▶ [Aim of the exercise]: If an entry holds a picture, leave the picture out and copy the rest exactly.

====== Records shown

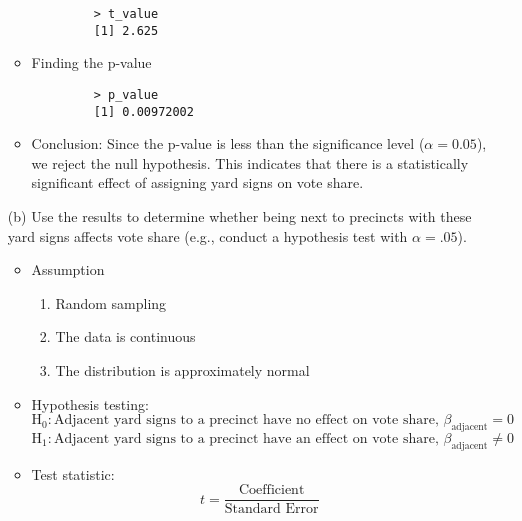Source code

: \documentclass[12pt,letterpaper]{article}
\begin{document}
\begin{enumerate}
		
		\begin{verbatim}
			> t_value
			[1] 2.625
		\end{verbatim}
		\begin{itemize}
			\item Finding the p-value
		\end{itemize}
		
		\begin{verbatim}
			> p_value
			[1] 0.00972002
		\end{verbatim}
	\begin{itemize}
		\item Conclusion:
		\newline
		Since the p-value is less than the significance level (\(\alpha = 0.05\)), we reject the null hypothesis. This indicates that there is a statistically significant effect of assigning yard signs on vote share.
	\end{itemize}
	\newpage		
	\item [(b)]  Use the results to determine whether being
	next to precincts with these yard signs affects vote
	share (e.g., conduct a hypothesis test with $\alpha = .05$).
	\begin{itemize}
		\item Assumption
	\begin{enumerate}
		\item Random sampling
		\item The data is continuous
		\item The distribution is approximately normal	  	
	\end{enumerate}
		\item Hypothesis testing:
		\[
		\text{H}_0: \text{Adjacent yard signs to a precinct have no effect on vote share, } \beta_{\text{adjacent}} = 0
		\]
		\[
		\text{H}_1: \text{Adjacent yard signs to a precinct have an effect on vote share, } \beta_{\text{adjacent}} \neq 0
		\]
		
		\item Test statistic:
		\[
		t = \frac{\text{Coefficient}}{\text{Standard Error}}
		\]
	\end{itemize}
	

\end{enumerate}
\end{document}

============

▶ [Response to the task]:
Source code

: \documentclass[12pt,letterpaper]{article}
\begin{document}
\begin{enumerate}
		
		\begin{verbatim}
			> t_value
			[1] 2.625
		\end{verbatim}
		\begin{itemize}
			\item Finding the p-value
		\end{itemize}
		
		\begin{verbatim}
			> p_value
			[1] 0.00972002
		\end{verbatim}
	\begin{itemize}
		\item Conclusion:
		\newline
		Since the p-value is less than the significance level (\(\alpha = 0.05\)), we reject the null hypothesis. This indicates that there is a statistically significant effect of assigning yard signs on vote share.
	\end{itemize}
	\newpage		
	\item [(b)]  Use the results to determine whether being
	next to precincts with these yard signs affects vote
	share (e.g., conduct a hypothesis test with $\alpha = .05$).
	\begin{itemize}
		\item Assumption
	\begin{enumerate}
		\item Random sampling
		\item The data is continuous
		\item The distribution is approximately normal	  	
	\end{enumerate}
		\item Hypothesis testing:
		\[
		\text{H}_0: \text{Adjacent yard signs to a precinct have no effect on vote share, } \beta_{\text{adjacent}} = 0
		\]
		\[
		\text{H}_1: \text{Adjacent yard signs to a precinct have an effect on vote share, } \beta_{\text{adjacent}} \neq 0
		\]
		
		\item Test statistic:
		\[
		t = \frac{\text{Coefficient}}{\text{Standard Error}}
		\]
	\end{itemize}
	

\end{enumerate}
\end{document}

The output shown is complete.